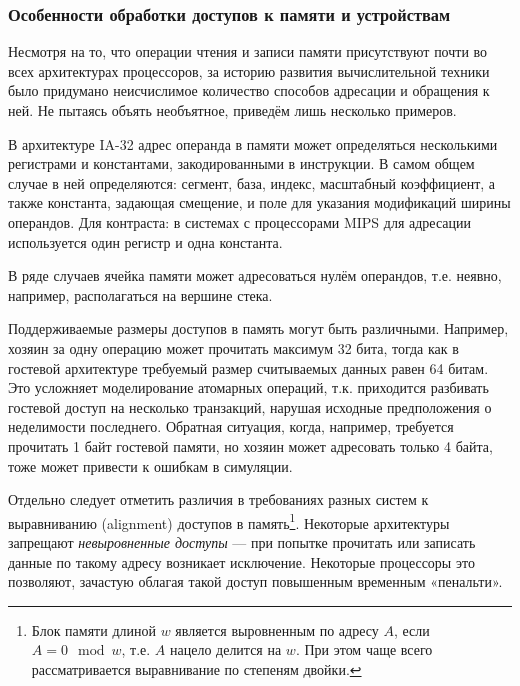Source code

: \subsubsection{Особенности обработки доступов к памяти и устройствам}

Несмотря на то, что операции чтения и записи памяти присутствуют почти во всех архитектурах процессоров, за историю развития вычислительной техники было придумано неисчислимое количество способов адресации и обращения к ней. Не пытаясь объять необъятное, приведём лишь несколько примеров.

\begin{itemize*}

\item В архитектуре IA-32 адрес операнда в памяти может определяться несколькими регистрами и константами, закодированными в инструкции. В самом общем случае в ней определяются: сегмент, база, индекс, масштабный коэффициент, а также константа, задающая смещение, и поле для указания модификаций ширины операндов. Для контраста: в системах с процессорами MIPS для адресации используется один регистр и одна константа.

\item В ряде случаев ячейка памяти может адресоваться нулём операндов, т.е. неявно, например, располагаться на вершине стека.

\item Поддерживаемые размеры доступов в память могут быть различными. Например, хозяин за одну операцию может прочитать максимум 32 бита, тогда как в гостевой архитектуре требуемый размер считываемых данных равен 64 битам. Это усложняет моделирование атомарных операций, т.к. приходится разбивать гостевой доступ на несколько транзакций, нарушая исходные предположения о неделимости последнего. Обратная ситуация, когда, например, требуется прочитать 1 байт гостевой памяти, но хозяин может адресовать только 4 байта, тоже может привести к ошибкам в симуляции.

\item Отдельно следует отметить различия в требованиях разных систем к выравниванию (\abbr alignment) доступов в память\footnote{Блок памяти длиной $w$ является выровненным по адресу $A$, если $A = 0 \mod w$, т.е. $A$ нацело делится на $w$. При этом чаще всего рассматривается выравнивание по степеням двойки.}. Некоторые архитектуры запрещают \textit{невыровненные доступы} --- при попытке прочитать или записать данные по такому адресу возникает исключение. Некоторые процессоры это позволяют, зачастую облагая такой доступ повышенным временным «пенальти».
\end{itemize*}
▬▬▬▬▬▬
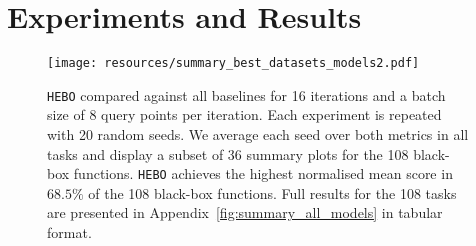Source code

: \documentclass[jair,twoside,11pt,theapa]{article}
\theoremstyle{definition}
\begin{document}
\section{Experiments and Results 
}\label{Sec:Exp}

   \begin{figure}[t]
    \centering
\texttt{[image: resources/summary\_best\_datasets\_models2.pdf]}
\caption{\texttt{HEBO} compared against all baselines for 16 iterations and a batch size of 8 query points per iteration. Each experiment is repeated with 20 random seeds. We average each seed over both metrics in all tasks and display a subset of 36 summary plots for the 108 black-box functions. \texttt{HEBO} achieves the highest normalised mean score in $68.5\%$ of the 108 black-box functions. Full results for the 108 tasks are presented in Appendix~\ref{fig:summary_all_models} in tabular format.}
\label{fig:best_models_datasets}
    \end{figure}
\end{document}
▬▬▬▬▬▬
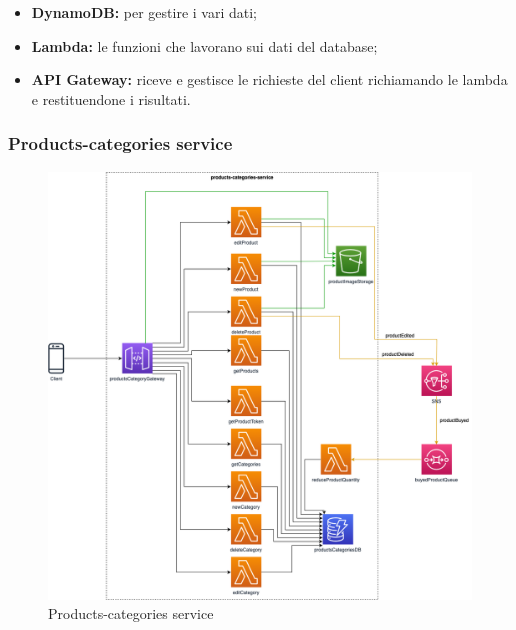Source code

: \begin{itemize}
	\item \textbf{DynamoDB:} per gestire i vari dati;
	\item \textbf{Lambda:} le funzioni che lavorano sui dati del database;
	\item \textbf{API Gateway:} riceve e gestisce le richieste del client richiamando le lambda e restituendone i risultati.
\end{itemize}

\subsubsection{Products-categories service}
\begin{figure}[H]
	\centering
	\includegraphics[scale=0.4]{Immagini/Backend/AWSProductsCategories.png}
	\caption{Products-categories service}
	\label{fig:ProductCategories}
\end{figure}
▬▬▬▬▬▬
Assignment: Apply a filter for "service" to the entries and show each line that passes.

Worked solution:
\subsubsection{Products-categories service}
	\caption{Products-categories service}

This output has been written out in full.